A gathering of short reflections — small moments, noticed, from an ordinary life. They live across the site too, beside the practices they belong to; here they sit together.

On practice

The pause before reaction

For years I thought speed was strength — the fast reply, the quick correction, the point made before the other person had finished. I mistook reaction for competence. What I notice now, when I remember, is the small space before the words: a half-second where I can feel the pull to speak, and need not obey it. Nothing dramatic happens there. I simply see the wanting, and let it be seen. Sometimes I still react too fast. But the times I don't, the moment softens, and so does the reply. The pause is not control. It is only presence, arriving a little earlier than usual.

— UM

The wish to escape

For a long time I wanted out — out of difficulty, out of ordinary life, toward something purer somewhere else. I thought freedom lay in leaving. It took me years to see that the wish to escape was itself worth watching: restless, certain the answer was elsewhere, never quite here. When I stopped trying to leave my own experience and simply stayed with it, something eased — not because the difficulty went, but because I was no longer adding the second arrow of wanting to be anywhere but here. The way out, it turned out, was further in.

— UM

A reminder is not the practice

I built a small tool that nudges me through the day, because I kept forgetting. It helps — but I have to be honest about what it is. It does not make me present. It only rings a quiet note. The awareness is still mine to bring, in the half-second after, when I check: what is the body doing, what is the mind doing, am I here? A reminder is not the path. It is just something that helps you remember there is one.

— UM

The world as monastery

I once believed real practice happened elsewhere — in silence, in robes, far from ordinary life. I went looking for it in a forest, and found mostly my own restlessness. Years later, leading through hard times and learning to be a parent, I understood the teaching I had refused: the world is the monastery.
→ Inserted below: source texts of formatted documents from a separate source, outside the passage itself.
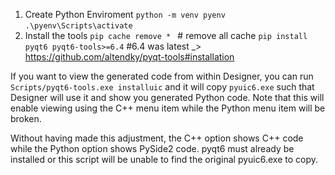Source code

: 1. Create Python Enviroment
   `python -m venv pyenv`
   `.\pyenv\Scripts\activate`
2. Install the tools
   `pip cache remove * `    # remove all cache
   `pip install pyqt6 pyqt6-tools>=6.4`
   #6.4 was latest _> https://github.com/altendky/pyqt-tools#installation

If you want to view the generated code from within Designer, you can run
`Scripts/pyqt6-tools.exe installuic` and it will copy `pyuic6.exe` such that Designer will use it and show you generated Python code. Note that this will enable viewing using the C++ menu item while the Python menu item will be broken.

Without having made this adjustment, the C++ option shows C++ code while the Python option shows PySide2 code. pyqt6 must already be installed or this script will be unable to find the original pyuic6.exe to copy.

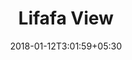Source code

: ---
title: "Lifafa View"
date: 2018-01-12T3:01:59+05:30
draft: false
layout: lifafa-view

lifafaview: true
occasionbg: true

---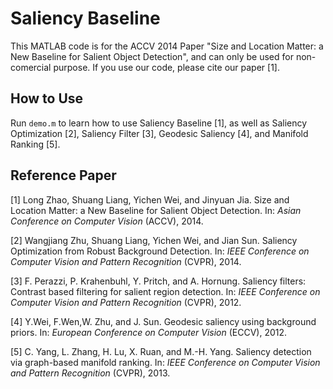 # Saliency Baseline

This MATLAB code is for the ACCV 2014 Paper "Size and Location Matter: a New Baseline for Salient Object Detection", and can only be used for non-comercial purpose. If you use our code, please cite our paper [1].

## How to Use

Run `demo.m` to learn how to use Saliency Baseline [1], as well as Saliency Optimization [2], Saliency Filter [3], Geodesic Saliency [4], and Manifold Ranking [5].

## Reference Paper

[1] Long Zhao, Shuang Liang, Yichen Wei, and Jinyuan Jia. Size and Location Matter: a New Baseline for Salient Object Detection. In: _Asian Conference on Computer Vision_ (ACCV), 2014.

[2] Wangjiang Zhu, Shuang Liang, Yichen Wei, and Jian Sun. Saliency Optimization from Robust Background Detection. In: _IEEE Conference on Computer Vision and Pattern Recognition_ (CVPR), 2014.

[3] F. Perazzi, P. Krahenbuhl, Y. Pritch, and A. Hornung. Saliency filters: Contrast based filtering for salient region detection. In: _IEEE Conference on Computer Vision and Pattern Recognition_ (CVPR), 2012.

[4] Y.Wei, F.Wen,W. Zhu, and J. Sun. Geodesic saliency using background priors. In: _European Conference on Computer Vision_ (ECCV), 2012.

[5] C. Yang, L. Zhang, H. Lu, X. Ruan, and M.-H. Yang. Saliency detection via graph-based manifold ranking. In: _IEEE Conference on Computer Vision and Pattern Recognition_ (CVPR), 2013.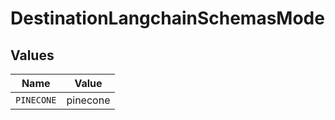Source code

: # DestinationLangchainSchemasMode


## Values

| Name       | Value      |
| ---------- | ---------- |
| `PINECONE` | pinecone   |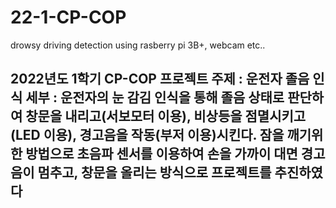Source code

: # 22-1-CP-COP
drowsy driving detection using rasberry  pi 3B+, webcam etc..

2022년도 1학기 CP-COP 프로젝트
주제 : 운전자 졸음 인식
세부 : 운전자의 눈 감김 인식을 통해 졸음 상태로 판단하여 창문을 내리고(서보모터 이용), 비상등을 점멸시키고(LED 이용), 경고음을 작동(부저 이용)시킨다. 잠을 깨기위한 방법으로 초음파 센서를 이용하여 손을 가까이 대면 경고음이 멈추고, 창문을 올리는 방식으로 프로젝트를 추진하였다
------------------------
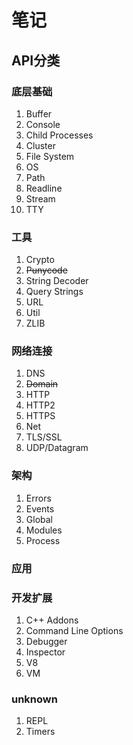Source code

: # 笔记

## API分类

### 底层基础

1. Buffer
1. Console
1. Child Processes
1. Cluster
1. File System
1. OS
1. Path
1. Readline
1. Stream
1. TTY

### 工具

1. Crypto
1. ~~Punycode~~
1. String Decoder
1. Query Strings
1. URL
1. Util
1. ZLIB
 
### 网络连接

1. DNS
1. ~~Domain~~
1. HTTP
1. HTTP2
1. HTTPS
1. Net
1. TLS/SSL
1. UDP/Datagram

### 架构

1. Errors
1. Events
1. Global
1. Modules
1. Process

### 应用

### 开发扩展

1. C++ Addons
1. Command Line Options
1. Debugger
1. Inspector
1. V8
1. VM

### unknown

1. REPL
1. Timers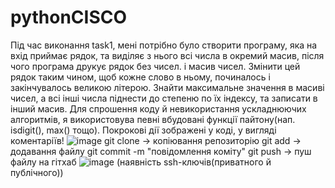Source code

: # pythonCISCO
Під час виконання task1, мені потрібно було створити програму, яка на вхід приймає рядок, та виділяє з нього всі числа в окремий масив, після чого програма друкує рядок без чисел. і масив чисел. Змінити цей рядок таким чином, щоб кожне слово в ньому, починалось і закінчувалось великою літерою. Знайти максимальне значення в масиві чисел, а всі інші числа піднести до степеню по їх індексу, та записати в інший масив. 
Для спрошення коду й невикористання ускладнюючих алгоритмів, я використовува певні вбудовані функції пайтону(нап. isdigit(), max() тощо).
Покрокові дії зображені у коді, у вигляді коментаріїв!
![image](https://user-images.githubusercontent.com/75033343/122388027-2775f880-cf78-11eb-8933-88e988344e05.png)
git clone -> копіювання репозиторію
git add -> додавання файлу
git commit -m "повідомлення коміту"
git push -> пуш файлу на гітхаб
![image](https://user-images.githubusercontent.com/75033343/122007607-c7892180-cdc0-11eb-84a8-64b39e72418c.png) (наявність ssh-ключів(приватного й публічного))
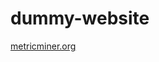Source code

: # dummy-website

[metricminer.org](https://www.metricminer.org/)

<!-- Google tag (gtag.js) -->
<script async src="https://www.googletagmanager.com/gtag/js?id=G-940X5QESJP"></script>
<script>
  window.dataLayer = window.dataLayer || [];
  function gtag(){dataLayer.push(arguments);}
  gtag('js', new Date());

  gtag('config', 'G-940X5QESJP');
</script>
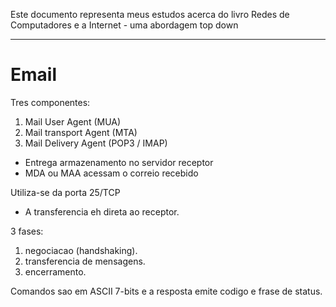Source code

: Este documento representa meus estudos acerca do livro Redes de Computadores e a Internet - uma abordagem top down

---

# Email
Tres componentes:
1. Mail User Agent (MUA)
2. Mail transport Agent (MTA)
3. Mail Delivery Agent (POP3 / IMAP)

- Entrega armazenamento no servidor receptor
- MDA ou MAA acessam o correio recebido

Utiliza-se da porta 25/TCP
- A transferencia eh direta ao receptor.

3 fases:

1. negociacao (handshaking).
2. transferencia de mensagens.
3. encerramento.

Comandos sao em ASCII 7-bits e a resposta emite codigo e frase de status.
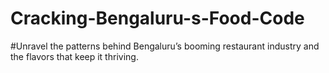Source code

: # Cracking-Bengaluru-s-Food-Code
#Unravel the patterns behind Bengaluru’s booming restaurant industry and the flavors that keep it thriving.
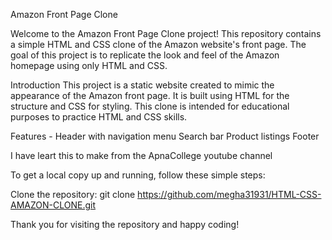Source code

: Amazon Front Page Clone

Welcome to the Amazon Front Page Clone project! This repository contains a simple HTML and CSS clone of the Amazon website's front page. The goal of this project is to replicate the look and feel of the Amazon homepage using only HTML and CSS.

Introduction
This project is a static website created to mimic the appearance of the Amazon front page. It is built using HTML for the structure and CSS for styling.
This clone is intended for educational purposes to practice HTML and CSS skills.

Features - 
Header with navigation menu
Search bar
Product listings
Footer

I have leart this to make from the ApnaCollege youtube channel

To get a local copy up and running, follow these simple steps:

Clone the repository:  git clone https://github.com/megha31931/HTML-CSS-AMAZON-CLONE.git
  

Thank you for visiting the repository and happy coding!
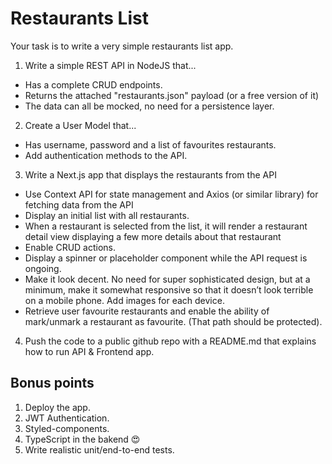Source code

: # Restaurants List
Your task is to write a very simple restaurants list app.

1. Write a simple REST API in NodeJS that...
 - Has a complete CRUD endpoints.
 - Returns the attached "restaurants.json" payload (or a free version of it)
 - The data can all be mocked, no need for a persistence layer.

2. Create a User Model that...
 - Has username, password and a list of favourites restaurants.
 - Add authentication methods to the API.

3. Write a Next.js app that displays the restaurants from the API
- Use Context API for state management and Axios (or similar library) for fetching data from the API
- Display an initial list with all restaurants.
- When a restaurant is selected from the list, it will render a restaurant detail view displaying a few more details about that restaurant
- Enable CRUD actions.
- Display a spinner or placeholder component while the API request is ongoing.
- Make it look decent. No need for super sophisticated design, but at a minimum, make it somewhat responsive so that it doesn’t look terrible on a mobile phone. Add images for each device.
- Retrieve user favourite restaurants and enable the ability of mark/unmark a restaurant as favourite. (That path should be protected).

4. Push the code to a public github repo with a README.md that explains how to run API & Frontend app.

## Bonus points
1. Deploy the app.
2. JWT Authentication.
3. Styled-components.
4. TypeScript in the bakend 😍
5. Write realistic unit/end-to-end tests.

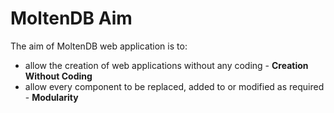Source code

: # MoltenDB Aim
The aim of MoltenDB web application is to:
- allow the creation of web applications without any coding - __Creation
  Without Coding__
- allow every component to be replaced, added to or modified as required -
  __Modularity__
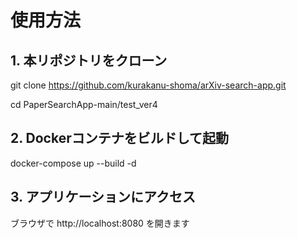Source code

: # 使用方法
## 1. 本リポジトリをクローン
git clone https://github.com/kurakanu-shoma/arXiv-search-app.git

cd PaperSearchApp-main/test_ver4

## 2. Dockerコンテナをビルドして起動
docker-compose up --build -d

## 3. アプリケーションにアクセス
ブラウザで http://localhost:8080 を開きます
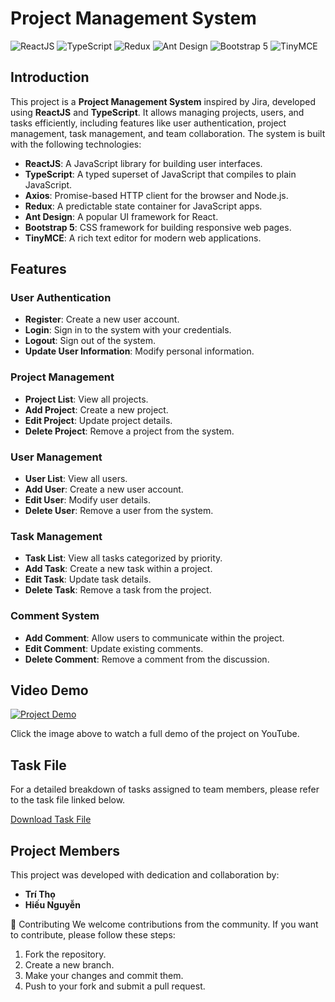 # Project Management System

![ReactJS](https://img.shields.io/badge/ReactJS-17.0.2-blue)
![TypeScript](https://img.shields.io/badge/TypeScript-4.4.4-blue)
![Redux](https://img.shields.io/badge/Redux-4.1.1-purple)
![Ant Design](https://img.shields.io/badge/Ant%20Design-4.16.13-blue)
![Bootstrap 5](https://img.shields.io/badge/Bootstrap-5.1.0-purple)
![TinyMCE](https://img.shields.io/badge/TinyMCE-5.9.2-blue)

## Introduction

This project is a **Project Management System** inspired by Jira, developed using **ReactJS** and **TypeScript**. It allows managing projects, users, and tasks efficiently, including features like user authentication, project management, task management, and team collaboration. The system is built with the following technologies:

- **ReactJS**: A JavaScript library for building user interfaces.
- **TypeScript**: A typed superset of JavaScript that compiles to plain JavaScript.
- **Axios**: Promise-based HTTP client for the browser and Node.js.
- **Redux**: A predictable state container for JavaScript apps.
- **Ant Design**: A popular UI framework for React.
- **Bootstrap 5**: CSS framework for building responsive web pages.
- **TinyMCE**: A rich text editor for modern web applications.

## Features

### User Authentication
- **Register**: Create a new user account.
- **Login**: Sign in to the system with your credentials.
- **Logout**: Sign out of the system.
- **Update User Information**: Modify personal information.

### Project Management
- **Project List**: View all projects.
- **Add Project**: Create a new project.
- **Edit Project**: Update project details.
- **Delete Project**: Remove a project from the system.

### User Management
- **User List**: View all users.
- **Add User**: Create a new user account.
- **Edit User**: Modify user details.
- **Delete User**: Remove a user from the system.

### Task Management
- **Task List**: View all tasks categorized by priority.
- **Add Task**: Create a new task within a project.
- **Edit Task**: Update task details.
- **Delete Task**: Remove a task from the project.

### Comment System
- **Add Comment**: Allow users to communicate within the project.
- **Edit Comment**: Update existing comments.
- **Delete Comment**: Remove a comment from the discussion.

## Video Demo

[![Project Demo](https://img.youtube.com/vi/hWZiH9hH1lI/0.jpg)](https://www.youtube.com/watch?v=hWZiH9hH1lI)

Click the image above to watch a full demo of the project on YouTube.

## Task File

For a detailed breakdown of tasks assigned to team members, please refer to the task file linked below.

[Download Task File](finalprojectbc65_task.xlsx)

## Project Members

This project was developed with dedication and collaboration by:

- **Trí Thọ**
- **Hiếu Nguyễn**

🤝 Contributing
We welcome contributions from the community. If you want to contribute, please follow these steps:
1. Fork the repository.
2. Create a new branch.
3. Make your changes and commit them.
4. Push to your fork and submit a pull request.
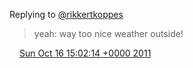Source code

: Replying to [@rikkertkoppes](https://twitter.com/rikkertkoppes/status/125530830977241088)

>  yeah: way too nice weather outside\!

<img src="../../media/tweet.ico" width="12" /> [Sun Oct 16 15:02:14 +0000 2011](https://twitter.com/DromerDenker/status/125587359663271936)
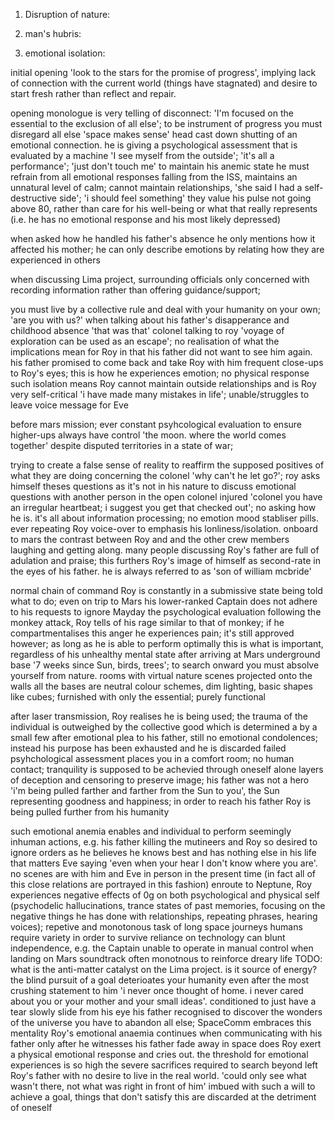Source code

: <!-- SPDX-License-Identifier: zlib-acknowledgement -->

1. Disruption of nature:

2. man's hubris:

3. emotional isolation:

initial opening 'look to the stars for the promise of progress', 
implying lack of connection with the current world (things have stagnated) 
and desire to start fresh rather than reflect and repair.

opening monologue is very telling of disconnect: 
'I'm focused on the essential to the exclusion of all else'; 
to be instrument of progress you must disregard all else 'space makes sense'
head cast down shutting of an emotional connection. 
he is giving a psychological assessment that is evaluated by a machine
'I see myself from the outside'; 'it's all a performance'; 'just don't touch me' 
to maintain his anemic state he must refrain from all emotional responses
falling from the ISS, maintains an unnatural level of calm; 
cannot maintain relationships, 'she said I had a self-destructive side'; 
'i should feel something'
they value his pulse not going above 80, 
rather than care for his well-being or what that really represents 
(i.e. he has no emotional response and his most likely depressed)

when asked how he handled his father's absence he only mentions how it affected his mother; 
he can only describe emotions by relating how they are experienced in others

when discussing Lima project, surrounding officials only concerned with recording information 
rather than offering guidance/support; 

you must live by a collective rule and deal with your humanity on your own; 'are you with us?'
when talking about his father's disapperance and childhood absence 'that was that'
colonel talking to roy 'voyage of exploration can be used as an escape'; 
no realisation of what the implications mean for Roy in that his father did not want to see him again. 
his father promised to come back and take Roy with him
frequent close-ups to Roy's eyes; this is how he experiences emotion; no physical response
such isolation means Roy cannot maintain outside relationships and is Roy very self-critical 'i have made many mistakes in life'; unable/struggles to leave voice message for Eve

before mars mission; ever constant psyhcological evaluation to ensure higher-ups always have control
'the moon. where the world comes together' despite disputed territories in a state of war; 

trying to create a false sense of reality to reaffirm the supposed positives of what they are doing
concerning the colonel 'why can't he let go?'; 
roy asks himself theses questions as it's not in his nature to discuss emotional questions with another person in the open
colonel injured 'colonel you have an irregular heartbeat; i suggest you get that checked out'; 
no asking how he is. it's all about information processing; no emotion
mood stabliser pills.
ever repeating Roy voice-over to emphasis his lonliness/isolation.
onboard to mars the contrast between Roy and and the other crew members laughing and getting along.
many people discussing Roy's father are full of adulation and praise; 
this furthers Roy's image of himself as second-rate in the eyes of his father. 
he is always referred to as 'son of william mcbride'

normal chain of command Roy is constantly in a submissive state being told what to do; even on trip to Mars his lower-ranked Captain does not adhere to his requests to ignore Mayday
the psychological evaluation following the monkey attack, Roy tells of his rage similar to that of monkey; if he compartmentalises this anger he experiences pain; it's still approved however; as long as he is able to perform optimally this is what is important, regardless of his unhealthy mental state
after arriving at Mars underground base '7 weeks since Sun, birds, trees'; 
to search onward you must absolve yourself from nature.
rooms with virtual nature scenes projected onto the walls
all the bases are neutral colour schemes, dim lighting, basic shapes like cubes; furnished with only the essential; purely functional

after laser transmission, Roy realises he is being used; 
the trauma of the individual is outweighed by the collective good which is determined 
a by a small few
after emotional plea to his father, still no emotional condolences; instead his purpose has been exhausted and he is discarded
failed psyhchological assessment places you in a comfort room; no human contact; tranquility is supposed to be achevied through oneself alone
layers of deception and censoring to preserve image; his father was not a hero
'i'm being pulled farther and farther from the Sun to you', the Sun representing goodness and happiness; in order to reach his father Roy is being pulled further from his humanity

such emotional anemia enables and individual to perform seemingly inhuman actions, e.g. his father killing the mutineers and Roy so desired to ignore orders as he believes he knows best and has nothing else in his life that matters
Eve saying 'even when your hear I don't know where you are'. no scenes are with him and Eve in person in the present time (in fact all of this close relations are portrayed in this fashion)
enroute to Neptune, Roy experiences negative effects of 0g on both psychological and physical self (psychodelic hallucinations, trance states of past memories, focusing on the negative things he has done with relationships, repeating phrases, hearing voices); repetive and monotonous task of long space journeys
humans require variety in order to survive
reliance on technology can blunt independence, e.g. the Captain unable to operate in manual control when landing on Mars
soundtrack often monotnous to reinforce dreary life 
TODO: what is the anti-matter catalyst on the Lima project. is it source of energy?
the blind pursuit of a goal deterioates your humanity
even after the most crushing statement to him 'i never once thought of home. i never cared about you or your mother and your small ideas'. 
conditioned to just have a tear slowly slide from his eye
his father recognised to discover the wonders of the universe you have to abandon all else; SpaceComm embraces this mentality 
Roy's emotional anaemia continues when communicating with his father
only after he witnesses his father fade away in space does Roy exert a physical emotional response and cries out. the threshold for emotional experiences is so high
the severe sacrifices required to search beyond left Roy's father with no desire to live in the real world. 
'could only see what wasn't there, not what was right in front of him' imbued with such a will to achieve a goal, things that don't satisfy this are discarded at the detriment of oneself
The difficult meeting, the tired evening, the conversation I would rather avoid — these are not interruptions to practice. They are where it actually happens. The cushion was only ever the rehearsal.

— UM

On leading

When I did not like my own presence

There were years when I led people and did not like who I became in the room. Impatience. The need to be right. Anger that arrived before I noticed it had. People grew careful around me, and I felt it, and that made it worse. I used to think the problem was them, or the pressure. Slowly I understood the room was often reflecting my own state back to me. The work was not to manage them better. It was to see my own mind a little sooner — before it became the weather everyone else had to stand in.

— UM

Learning to be safe with anger

Anger was the reaction I trusted least in myself, because it moved faster than I did. The body knew before the mind admitted it — the heat, the tightening, the words already forming. For a long time I either acted on it or pretended it wasn't there. Practice offered a third way: to feel it arrive and simply know it, without obeying it and without denying it. Anger seen is very different from anger acted out. I am not always quick enough. But I am learning that the aim is not to have no anger. It is to become someone it is safe to be near, even when it comes.